(Plain-text document sources)
┄┄┄┄┄┄┄┄┄┄┄┄┄┄┄┄┄┄┄┄

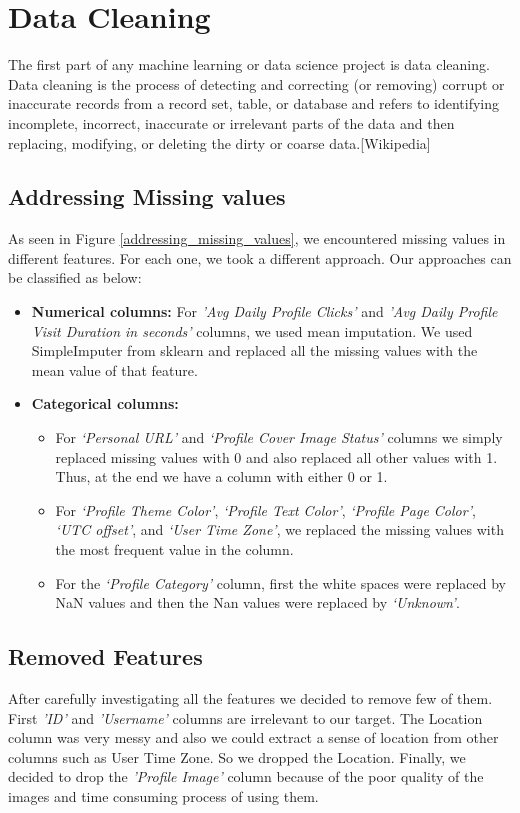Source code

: \documentclass[sigplan,screen]{acmart}
\begin{document}
\section{Data Cleaning}
The first part of any machine learning or data science project is data cleaning. Data cleaning is the process of detecting and correcting (or removing) corrupt or inaccurate records from a record set, table, or database and refers to identifying incomplete, incorrect, inaccurate or irrelevant parts of the data and then replacing, modifying, or deleting the dirty or coarse data.[Wikipedia]

\subsection{Addressing Missing values}

As seen in Figure \ref{addressing_missing_values}, we encountered missing values in different features.  For each one, we took a different approach. Our approaches can be classified as below:
\begin{itemize}
    \item 
    \textbf{Numerical columns:}
    For \textit{'Avg Daily Profile Clicks'} and \textit{'Avg Daily Profile Visit Duration in seconds'} columns, we used mean imputation. We used SimpleImputer from sklearn and replaced all the missing values with the mean value of that feature.
    \item
    \textbf{Categorical columns:}
    \begin{itemize}
        \item 
        For \textit{‘Personal URL’} and \textit{‘Profile Cover Image Status’} columns we simply replaced missing values with 0 and also replaced all other values with 1. Thus, at the end we have a column with either 0 or 1.
        \item
        For \textit{‘Profile Theme Color’}, \textit{‘Profile Text Color'}, \textit{‘Profile Page Color’}, \textit{‘UTC offset’}, and\textit{ ‘User Time Zone’}, we replaced the missing values with the most frequent value in the column.
        \item
        For the \textit{‘Profile Category’} column, first the white spaces were replaced by NaN values and then the Nan values were replaced by \textit{‘Unknown'}.
    \end{itemize}
\end{itemize}

\subsection{Removed Features}
After carefully investigating all the features we decided to remove few of them. First \textit{'ID'} and \textit{'Username'} columns are irrelevant to our target. The Location column was very messy and also we could extract a sense of location from other columns such as User Time Zone. So we dropped the Location. Finally, we decided to drop the \textit{'Profile Image'} column because of the poor quality of the images and time consuming process of using them.
\end{document}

┄┄┄┄┄┄┄┄┄┄┄┄┄┄┄┄┄┄┄┄

**Aim of the exercise:** Repeat every record above exactly. Omit the pictures.

**Solved exercise:**
Source code

: \documentclass[sigplan,screen]{acmart}
\begin{document}
\section{Data Cleaning}
The first part of any machine learning or data science project is data cleaning. Data cleaning is the process of detecting and correcting (or removing) corrupt or inaccurate records from a record set, table, or database and refers to identifying incomplete, incorrect, inaccurate or irrelevant parts of the data and then replacing, modifying, or deleting the dirty or coarse data.[Wikipedia]

\subsection{Addressing Missing values}

As seen in Figure \ref{addressing_missing_values}, we encountered missing values in different features.  For each one, we took a different approach. Our approaches can be classified as below:
\begin{itemize}
    \item 
    \textbf{Numerical columns:}
    For \textit{'Avg Daily Profile Clicks'} and \textit{'Avg Daily Profile Visit Duration in seconds'} columns, we used mean imputation. We used SimpleImputer from sklearn and replaced all the missing values with the mean value of that feature.
    \item
    \textbf{Categorical columns:}
    \begin{itemize}
        \item 
        For \textit{‘Personal URL’} and \textit{‘Profile Cover Image Status’} columns we simply replaced missing values with 0 and also replaced all other values with 1. Thus, at the end we have a column with either 0 or 1.
        \item
        For \textit{‘Profile Theme Color’}, \textit{‘Profile Text Color'}, \textit{‘Profile Page Color’}, \textit{‘UTC offset’}, and\textit{ ‘User Time Zone’}, we replaced the missing values with the most frequent value in the column.
        \item
        For the \textit{‘Profile Category’} column, first the white spaces were replaced by NaN values and then the Nan values were replaced by \textit{‘Unknown'}.
    \end{itemize}
\end{itemize}

\subsection{Removed Features}
After carefully investigating all the features we decided to remove few of them. First \textit{'ID'} and \textit{'Username'} columns are irrelevant to our target. The Location column was very messy and also we could extract a sense of location from other columns such as User Time Zone. So we dropped the Location. Finally, we decided to drop the \textit{'Profile Image'} column because of the poor quality of the images and time consuming process of using them.
\end{document}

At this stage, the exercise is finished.